Sales Consulting
August 29, 2020

How to use LinkedIn for Sales Prospecting

Kyle Vamvouris
CEO, Vouris

LinkedIn has gotten really popular, which is awesome. People have meaningful discussions and getting advice is now easier than ever. With great popularity comes great opportunity for salespeople.

There is just one problem…


Yeah, we have all gotten those scammy direct messages that make us question every connection request we get.

2-3 years ago you could get away with a connection request and sending a followup messaging to try and book a meeting. But, times have changed and your strategy needs to change as well.

In this guide, we will discuss how you can leverage the power and popularity of LinkedIn WITHOUT being super scammy (many SDRs don’t even realize they’re doing anything wrong).

Here are the main topics we will cover.

  1. What you should be using LinkedIn for.
  2. Who your target REALLY is…
  3. How to provide value.
  4. Identifying and responding to triggers.
  5. Sell without “selling.”
  6. The purpose behind the interaction.

Let’s dive right in!

How should I be using LinkedIn?

There is a classic debate about LinkedIn that I will NOT try and squash here. The debate is simple, should you be actively selling on LinkedIn or should you be engaging with prospective customers?

Here is how I think of it personally.

LinkedIn is a great way to grab the attention of your buyer and engage them in conversation.

It is NOT a great place to pitch your solution out of nowhere. 

The ladder is a strategy that is running rampant and it can work but it’s short-sighted. Here’s why.

In the world of B2B sales timing is everything. There are multiple estimates that say only 3% of your target market is ready to buy now. So what does that mean?

If you message a pitch to a prospect, 97% of the time they won’t be ready. And guess what happens when you reach out again?

They aren't going to be ready.

And again? 

You get the point. 

What results is a LinkedIn mailbox that’s a graveyard of unsuccessful, automates, thoughtless pitches. 
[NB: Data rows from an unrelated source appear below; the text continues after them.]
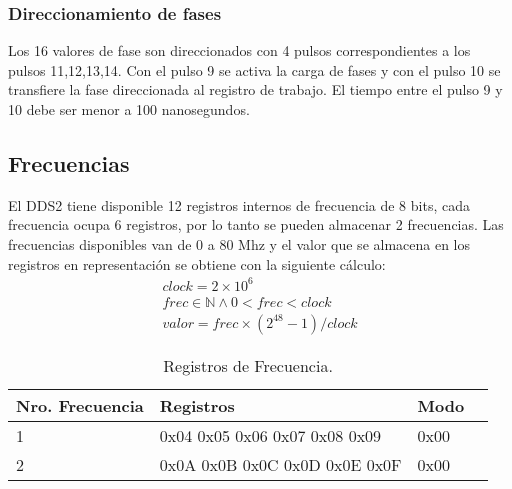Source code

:\subsubsection{Direccionamiento de fases}
Los 16 valores de fase son direccionados con 4 pulsos correspondientes a los 
pulsos 11,12,13,14. Con el pulso 9 se activa la carga de fases y con el pulso 10
se transfiere la fase direccionada al registro de trabajo.
El tiempo entre el pulso 9 y 10 debe ser menor a 100 nanosegundos.

\subsection{Frecuencias}

El DDS2 tiene disponible 12 registros internos de frecuencia de 8 bits, cada frecuencia ocupa 6 registros, 
por lo tanto se pueden almacenar 2 frecuencias.
Las frecuencias disponibles van de 0 a 80 Mhz y el valor que se almacena en los registros
en representaci\'on se obtiene con la siguiente c\'alculo:
\noindent
\begin{gather}
    clock = 2 \times 10^{6} \\
    frec \in \mathbb{N} \land 0 < frec < clock\\
    valor = frec \times (2^{48} -1 ) / clock
\end{gather}

\begin{table}[ht]
    \centering
    \begin{tabular}{|l|l|l|l|}
    \hline
    Nro. Frecuencia    & Registros       & Modo \\
    \hline
     1 & 0x04 0x05 0x06 0x07 0x08 0x09   & 0x00 \\
    \hline
     2 & 0x0A 0x0B 0x0C 0x0D 0x0E 0x0F   & 0x00 \\
    \hline
\end{tabular}
\caption{\label{tab:registros_frec}Registros de Frecuencia.}
\end{table}

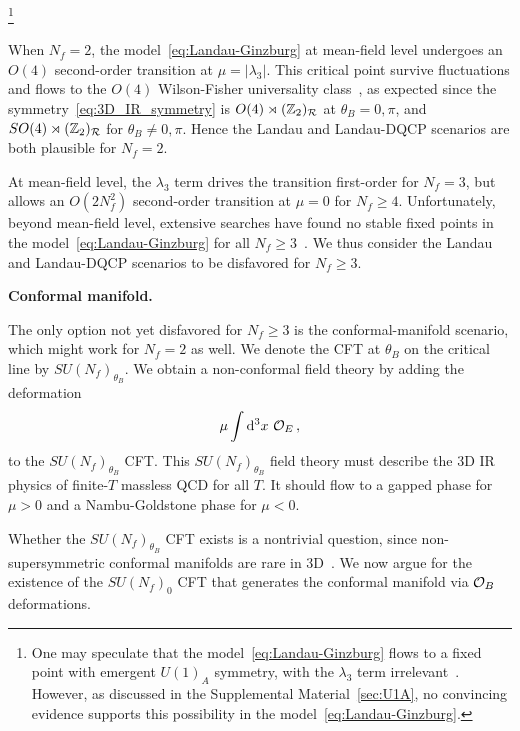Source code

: \documentclass[
 reprint,







nofootinbib,


 amsmath,amssymb,
 aps,
 prd






tightenlines
]{revtex4-2}
\begin{document}
\footnote{One may speculate that the model~\eqref{eq:Landau-Ginzburg} flows to a fixed point with emergent $U(1)_A$ symmetry, with the $\lambda_3$ term irrelevant~\cite{Pisarski:1983ms,Cohen:1996ng,Lee:1996zy,Cohen:2002st,Fukushima:2008wg,Aoki:2012yj,Pelissetto:2013hqa,Cossu:2013uua}.
However, as discussed in the Supplemental Material~\ref{sec:U1A}, no convincing evidence supports this possibility in the model~\eqref{eq:Landau-Ginzburg}.
}


When $N_f=2$, the model~\eqref{eq:Landau-Ginzburg} at mean-field level undergoes an $O(4)$ second-order transition
at $\mu=|\lambda_3|$.
This critical point survive fluctuations and flows to the $O(4)$ Wilson-Fisher universality class~\cite{Pisarski:1983ms,Butti:2003nu}, as expected since the symmetry~\eqref{eq:3D_IR_symmetry} is $O(4)\rtimes(\Z_2)_{\calR}$ at $\theta_B=0,\pi$, and $SO(4)\rtimes(\Z_2)_{\calR}$ for $\theta_B\neq0,\pi$.
Hence the Landau and Landau-DQCP scenarios are both plausible for $N_f=2$.

At mean-field level, the $\lambda_3$ term drives the transition first-order for $N_f=3$, but allows an $O(2N_f^2)$ second-order transition at $\mu=0$ for $N_f\ge4$.
Unfortunately, beyond mean-field level, extensive searches have found no stable fixed points in the model~\eqref{eq:Landau-Ginzburg} for all $N_f\ge 3$~\cite{Pisarski:1983ms,Butti:2003nu,Calabrese:2004uk,Adzhemyan:2021sug,Fejos:2014qga,Resch:2017vjs,Fejos:2022mso,Fejos:2024bgl}.
We thus consider the Landau and Landau-DQCP scenarios to be disfavored for $N_f\geq 3$.




{\bf Conformal manifold.}


The only option not yet disfavored for $N_f\ge3$ is the
conformal-manifold scenario, which might work for $N_f=2$ as well. We
denote the CFT at $\theta_B$ on the critical line by
$SU(N_f)_{\theta_B}$. We obtain a non-conformal field theory by adding
the deformation
\begin{equation}
   \mu \int\d^3x\ \calO_E\,,
\end{equation}
to the $SU(N_f)_{\theta_{B}}$ CFT. This $SU(N_f)_{\theta_B}$ field theory must
describe the 3D IR physics of finite-$T$ massless QCD for all $T$. It should
flow to a gapped phase for $\mu>0$ and a Nambu-Goldstone
phase for $\mu<0$.

Whether the $SU(N_f)_{\theta_B}$ CFT exists is a nontrivial question, since
non-supersymmetric conformal manifolds are rare in
3D~\cite{Gaberdiel:2008fn,Bashmakov:2017rko,Behan:2017mwi,Hollands:2017chb,Sen:2017gfr,Giambrone:2021wsm}.
We now argue for the existence of the $SU(N_f)_0$ CFT that generates the
conformal manifold via $\calO_B$ deformations.
\end{document}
So here is my simple 4 step framework for using LinkedIn for prospecting.

  1. Create content regularly about the industry you are selling into. 
  2. Get your coworkers to like/comment as soon as you post it (the almighty algorithm likes this).
  3. Engage with people in the industry you serve through comments.
  4. Direct message potential customers to spark a conversation, not a sales pitch.

Who should I be targeting on LinkedIn?

Having success with prospecting on LinkedIn requires you to build an audience that’s both relevant and engaged. Those two things are typically related, the more relevant your content is the more engaged your audience will be. 

Engagement is important because that’s how you get visibility. The more engaged your audience is the more LinkedIn will show your content to other users. 

However, there is one problem.

Often times the person who is responsible for deciding to purchase your solution is not highly engaged on LinkedIn. They may lurk from time to time but that doesn’t help you as much as them engaging with your content via comments and reactions. 

How do you solve this problem?

Build an audience of both the decision-makers as well as the end-users.

As an example, let’s say you sell a marketing automation tool to Chief Marketing Officers. Here is exactly how I would use LinkedIn.

  1. 80% of connections requests are to Marketing Managers and 20% are CMOs.
  2. Write posts and create videos that provide value to Marketing Managers.
  3. Engage with Marketing Managers via comments and DMs without any sales intent. 
  4. Message the CMOs with the intent to engage in a conversation and validate a need.
  5. If there is a need… book that meeting!

How to make content for LinkedIn

Now that you agree that you should be providing value to your audience in the form of content, let’s discuss how to make that content. Creating high-quality content requires a large time investment. It also requires expertise in a specific industry.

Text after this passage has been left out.